Today, I thought of Georgeann Rettberg. I was thinking about why I became a writer in the first place, and she was the first person that I thought of. She was in charge of the Western Pennsylvania Writing Project’s Young Writers Institute in Pittsburgh. The program, which is still around today, looks to teach and develop writing skills in schoolchildren from grades 4 through 12. I attended the summer program, which ran five days-a-week for about six weeks, on two occasions. I don’t remember the dates (the second time was in 1991) but suffice to say I was pretty young at the time and would have rather been out having fun instead of using my brain. My parents, however, thought it was a good way for me improve my verbal skills (my dad had the math part covered) so that I could do well on the SAT and get into a good college.
Little did they realize that they were starting me on the path to becoming a writer.

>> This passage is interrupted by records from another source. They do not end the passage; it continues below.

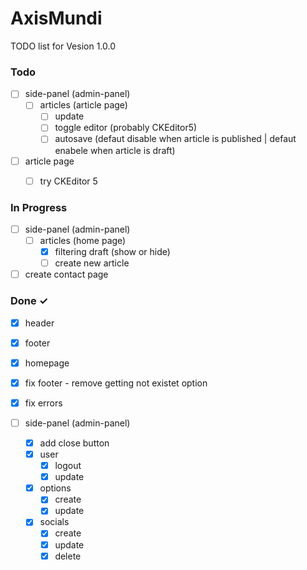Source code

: # AxisMundi

TODO list for Vesion 1.0.0

### Todo
- [ ] side-panel (admin-panel)
  - [ ] articles (article page)
    - [ ] update
    - [ ] toggle editor (probably CKEditor5)
    - [ ] autosave (defaut disable when article is published | defaut enabele when article is draft)
- [ ] article page
  - [ ] try CKEditor 5


### In Progress
- [ ] side-panel (admin-panel)
  - [ ] articles (home page)
    - [x] filtering draft (show or hide)
    - [ ] create new article
- [ ] create contact page

### Done ✓
- [x] header
- [x] footer
- [x] homepage
- [x] fix footer - remove getting not existet option
- [x] fix errors

- [ ] side-panel (admin-panel)
  - [x] add close button
  - [x] user
    - [x] logout
    - [x] update
  - [x] options
    - [x] create 
    - [x] update
  - [x] socials
    - [x] create
    - [x] update
    - [x] delete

Heck, I didn’t even realize it at the time. I’m sure Georgeann didn’t realize it either. After all, not everyone who comes through the Institute is destined to be a writer- and I was certainly no better or worse than the hundreds of kids who signed up.
But the Young Writers Institute is where I learned that I could be a writer if I wanted to. The best part of the program was that it didn’t try and make you do things you didn’t want to do. If you hated poetry and wanted to only write fiction, you could. If you were interested in journalism, you could do that too (in fact, the very first story I ever published was a story about the program written with two other students in my class). For me, I had never tried my hand at writing satire before doing the Institute. My piece on George H.W. Bush’s White House was so well received that Georgeann got the (now-defunct) Pittsburgh Press to run an excerpt of it. They even interviewed me for good measure. I remember being very nervous when the reporter from the Press spoke to me, but Georgeann was there and made sure I was relaxed and didn’t say anything stupid. That’s what I always remembered about her. That and the rose tattoo on her wrist. We all thought she was a real badass for having that.
Georgeann died over Memorial Day in 2003 of a self-inflicted gunshot wound. According to this link, her husband followed her example and shot himself to death a couple of months later. At the time of her death, things seemed to be looking up for her. She had just gotten her MFA from Johns Hopkins and had some good opportunities on the table from both the University of Pittsburgh and Carnegie Mellon University.
I found two of her poems online and it seems like she was a very sentimental person who valued her family. In “Grandmother,” she talks about how her grandmother came to the United States by herself in 1911. She was full of optimism at the prospect of making a better life for herself in the land of opportunity, only to be burdened by a thankless job and familial tragedy. She spent every morning at Mass, “lighting a candle for a prayer to be answered.” The poem ends with the line “I want to know my grandmother.” I can’t help but wonder what Georgeann was trying to say. Was her grandmother bitter with life and praying to God to intervene and either take her away or make things better? Was she impressed that her grandmother’s faith never wavered despite all the difficulties she had faced? When she says she wanted to know her grandmother, was she hoping that her grandmother could empathize with the pain she was experiencing and help her get through it?
I’ll never know why she chose to end her life. All I can say is that she had a tremendous influence on me and is one of the reasons why I am writer. She touched the lives of so many children and who knows how many of them are also writers now because of her? I only wish she had decided to stick around and inspire another generation of children. I wish more kids could have known her.
Rest in peace, Georgeann. Thanks for everything.